- **RECORDS**:
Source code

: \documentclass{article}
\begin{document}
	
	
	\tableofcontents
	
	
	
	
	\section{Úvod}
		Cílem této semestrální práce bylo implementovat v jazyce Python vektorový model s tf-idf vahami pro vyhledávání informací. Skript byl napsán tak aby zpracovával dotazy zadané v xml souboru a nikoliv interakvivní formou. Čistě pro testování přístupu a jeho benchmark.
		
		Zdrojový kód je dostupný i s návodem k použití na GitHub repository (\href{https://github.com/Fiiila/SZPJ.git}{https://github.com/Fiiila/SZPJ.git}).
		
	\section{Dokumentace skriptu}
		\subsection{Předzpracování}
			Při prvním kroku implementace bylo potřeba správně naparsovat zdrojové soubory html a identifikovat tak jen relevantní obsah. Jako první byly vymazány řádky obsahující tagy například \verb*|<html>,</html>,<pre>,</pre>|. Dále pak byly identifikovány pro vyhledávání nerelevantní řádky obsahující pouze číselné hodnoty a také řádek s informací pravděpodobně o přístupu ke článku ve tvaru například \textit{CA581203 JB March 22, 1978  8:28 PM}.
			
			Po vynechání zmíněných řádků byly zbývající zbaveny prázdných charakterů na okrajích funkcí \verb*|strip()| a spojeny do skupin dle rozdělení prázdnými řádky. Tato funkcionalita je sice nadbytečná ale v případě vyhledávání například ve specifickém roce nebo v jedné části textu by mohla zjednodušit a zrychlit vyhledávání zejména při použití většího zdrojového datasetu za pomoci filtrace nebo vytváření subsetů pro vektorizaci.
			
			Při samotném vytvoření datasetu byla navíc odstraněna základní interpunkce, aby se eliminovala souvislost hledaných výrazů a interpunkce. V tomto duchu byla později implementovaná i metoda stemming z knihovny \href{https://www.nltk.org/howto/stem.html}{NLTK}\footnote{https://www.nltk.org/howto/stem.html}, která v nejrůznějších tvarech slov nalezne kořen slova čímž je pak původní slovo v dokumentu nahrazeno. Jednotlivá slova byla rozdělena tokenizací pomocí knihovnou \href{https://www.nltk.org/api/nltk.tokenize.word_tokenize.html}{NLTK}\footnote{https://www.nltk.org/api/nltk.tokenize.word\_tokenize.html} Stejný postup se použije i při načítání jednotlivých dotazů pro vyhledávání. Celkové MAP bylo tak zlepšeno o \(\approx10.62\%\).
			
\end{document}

- **INSTRUCTIONS TO FOLLOW**: So that nothing is lost, return the listing exactly and completely.

- **RESPONSE TO THIS EXERCISE**:
Source code

: \documentclass{article}
\begin{document}
	
	
	\tableofcontents
	
	
	
	
	\section{Úvod}
		Cílem této semestrální práce bylo implementovat v jazyce Python vektorový model s tf-idf vahami pro vyhledávání informací. Skript byl napsán tak aby zpracovával dotazy zadané v xml souboru a nikoliv interakvivní formou. Čistě pro testování přístupu a jeho benchmark.
		
		Zdrojový kód je dostupný i s návodem k použití na GitHub repository (\href{https://github.com/Fiiila/SZPJ.git}{https://github.com/Fiiila/SZPJ.git}).
		
	\section{Dokumentace skriptu}
		\subsection{Předzpracování}
			Při prvním kroku implementace bylo potřeba správně naparsovat zdrojové soubory html a identifikovat tak jen relevantní obsah. Jako první byly vymazány řádky obsahující tagy například \verb*|<html>,</html>,<pre>,</pre>|. Dále pak byly identifikovány pro vyhledávání nerelevantní řádky obsahující pouze číselné hodnoty a také řádek s informací pravděpodobně o přístupu ke článku ve tvaru například \textit{CA581203 JB March 22, 1978  8:28 PM}.
			
			Po vynechání zmíněných řádků byly zbývající zbaveny prázdných charakterů na okrajích funkcí \verb*|strip()| a spojeny do skupin dle rozdělení prázdnými řádky. Tato funkcionalita je sice nadbytečná ale v případě vyhledávání například ve specifickém roce nebo v jedné části textu by mohla zjednodušit a zrychlit vyhledávání zejména při použití většího zdrojového datasetu za pomoci filtrace nebo vytváření subsetů pro vektorizaci.
			
			Při samotném vytvoření datasetu byla navíc odstraněna základní interpunkce, aby se eliminovala souvislost hledaných výrazů a interpunkce. V tomto duchu byla později implementovaná i metoda stemming z knihovny \href{https://www.nltk.org/howto/stem.html}{NLTK}\footnote{https://www.nltk.org/howto/stem.html}, která v nejrůznějších tvarech slov nalezne kořen slova čímž je pak původní slovo v dokumentu nahrazeno. Jednotlivá slova byla rozdělena tokenizací pomocí knihovnou \href{https://www.nltk.org/api/nltk.tokenize.word_tokenize.html}{NLTK}\footnote{https://www.nltk.org/api/nltk.tokenize.word\_tokenize.html} Stejný postup se použije i při načítání jednotlivých dotazů pro vyhledávání. Celkové MAP bylo tak zlepšeno o \(\approx10.62\%\).
			
\end{document}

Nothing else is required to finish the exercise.